Это главное настолько обстоятельно выяснено Д. Н. Овсянико-Куликовским в его лекциях об «Основах художественного творчества»[981], что мне {312} здесь остается только привести дословно относящуюся сюда цитату. «Всякий, — говорит Д. Н. Овсянико-Куликовский, — кому случалось воспринимать художественные произведения и достигать их понимания, хорошо знает, что это понимание ярко отмечено следующим характерным признаком: субъект стремится понять художественное произведение прежде всего для себя, в интересах своей (а не чужой) мысли, — и весь процесс представляется делом столь же интимным, личным, как интимны, личны, например: любовь, молитва, совесть, сознание исполненного долга и т. д. Если человек питает искреннюю любовь к кому-нибудь или к чему-нибудь и дорожит этим чувством, нуждается в нем, то он относится к нему как к психологической ценности, которая, так сказать, реализуется не вне субъекта, а в его внутреннем мире. Каково бы ни было значение этой любви для субъекта, человек любит для себя. Еще яснее выступает эта черта в функциях совести. Человек переживает те или другие чувства, вызываемые работой совести, исключительно “для себя”. Вот именно таково и понимание вообще, понимание художественных произведений в частности… Раз мы признали, что понимание художественного произведения есть повторение творчества, его создавшего, и раз установлено, что субъект стремится к пониманию главным образом для себя, в интересах своей мысли, то эту черту мы должны приписать и самому творчеству художника: художник творит прежде всего для себя. Этот вывод подтверждается как многочисленными наблюдениями над процессом художественного творчества, так и прямым свидетельством самих художников. Всякое художественное произведение, хоть сколько-нибудь заслуживающее этого названия, возникает как вопрос, на который хочет ответить художник, как задача, решить которую он стремится. Этот искомый ответ, это решение составляют потребность его ума, его души.

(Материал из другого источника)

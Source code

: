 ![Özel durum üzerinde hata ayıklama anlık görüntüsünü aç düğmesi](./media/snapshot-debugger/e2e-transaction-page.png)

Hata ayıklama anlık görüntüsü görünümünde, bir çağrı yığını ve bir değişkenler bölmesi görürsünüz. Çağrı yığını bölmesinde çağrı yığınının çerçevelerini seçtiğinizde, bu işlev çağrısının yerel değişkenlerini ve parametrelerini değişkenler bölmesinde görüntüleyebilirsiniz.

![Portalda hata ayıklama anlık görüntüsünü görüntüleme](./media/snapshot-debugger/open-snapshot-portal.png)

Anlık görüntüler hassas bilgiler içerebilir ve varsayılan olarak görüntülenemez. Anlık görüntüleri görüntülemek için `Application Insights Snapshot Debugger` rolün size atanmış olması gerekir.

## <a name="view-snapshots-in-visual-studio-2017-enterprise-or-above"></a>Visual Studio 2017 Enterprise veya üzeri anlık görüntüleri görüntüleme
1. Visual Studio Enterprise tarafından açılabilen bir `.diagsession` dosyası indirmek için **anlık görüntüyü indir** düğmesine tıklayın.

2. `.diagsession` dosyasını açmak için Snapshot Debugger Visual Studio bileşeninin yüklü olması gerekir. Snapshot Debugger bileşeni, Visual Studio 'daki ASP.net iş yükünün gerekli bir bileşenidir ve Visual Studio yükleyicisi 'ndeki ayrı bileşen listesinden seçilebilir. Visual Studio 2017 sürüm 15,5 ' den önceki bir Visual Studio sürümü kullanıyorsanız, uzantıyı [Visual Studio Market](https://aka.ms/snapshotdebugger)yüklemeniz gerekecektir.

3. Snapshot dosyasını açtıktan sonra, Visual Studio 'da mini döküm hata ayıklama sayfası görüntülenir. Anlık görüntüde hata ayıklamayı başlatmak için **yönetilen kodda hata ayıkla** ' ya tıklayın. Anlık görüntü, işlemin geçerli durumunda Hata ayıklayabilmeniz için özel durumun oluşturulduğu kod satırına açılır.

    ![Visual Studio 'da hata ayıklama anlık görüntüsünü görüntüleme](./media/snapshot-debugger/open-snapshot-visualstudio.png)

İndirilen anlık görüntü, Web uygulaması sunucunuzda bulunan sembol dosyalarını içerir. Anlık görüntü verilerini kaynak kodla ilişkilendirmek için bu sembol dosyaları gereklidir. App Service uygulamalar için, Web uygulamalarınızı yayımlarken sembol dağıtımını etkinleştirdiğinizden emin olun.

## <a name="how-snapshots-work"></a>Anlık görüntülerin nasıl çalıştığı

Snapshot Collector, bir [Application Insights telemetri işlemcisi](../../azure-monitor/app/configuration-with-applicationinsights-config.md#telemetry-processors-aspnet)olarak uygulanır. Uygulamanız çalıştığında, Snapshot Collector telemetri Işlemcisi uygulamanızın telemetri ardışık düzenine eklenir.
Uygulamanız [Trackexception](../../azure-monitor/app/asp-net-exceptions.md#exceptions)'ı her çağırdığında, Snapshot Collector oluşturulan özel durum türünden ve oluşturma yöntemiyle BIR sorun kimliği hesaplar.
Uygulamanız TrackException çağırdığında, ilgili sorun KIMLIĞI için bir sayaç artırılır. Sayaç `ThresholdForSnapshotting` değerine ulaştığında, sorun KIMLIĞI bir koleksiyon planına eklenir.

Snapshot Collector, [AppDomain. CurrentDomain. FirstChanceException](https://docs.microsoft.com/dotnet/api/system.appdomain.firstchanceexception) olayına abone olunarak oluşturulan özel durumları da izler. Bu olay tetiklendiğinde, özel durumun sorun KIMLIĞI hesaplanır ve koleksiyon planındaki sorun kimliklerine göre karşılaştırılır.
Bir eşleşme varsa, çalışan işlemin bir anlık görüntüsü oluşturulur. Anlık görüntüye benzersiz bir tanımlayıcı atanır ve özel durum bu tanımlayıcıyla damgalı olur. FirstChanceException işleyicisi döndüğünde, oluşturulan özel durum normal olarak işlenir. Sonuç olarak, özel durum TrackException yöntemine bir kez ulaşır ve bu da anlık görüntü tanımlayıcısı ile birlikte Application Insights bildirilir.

Созданием произведения он и удовлетворяет этой потребности, — он, так сказать, “отделывается” от нее, как Лермонтов “отделался” от своего “демона” — стихами. В этом-то смысле художник творит для себя. И этому нисколько не противоречит тот общеизвестный факт, что весьма многие произведения искусства (в том числе и великие) были созданы — по заказу»[982].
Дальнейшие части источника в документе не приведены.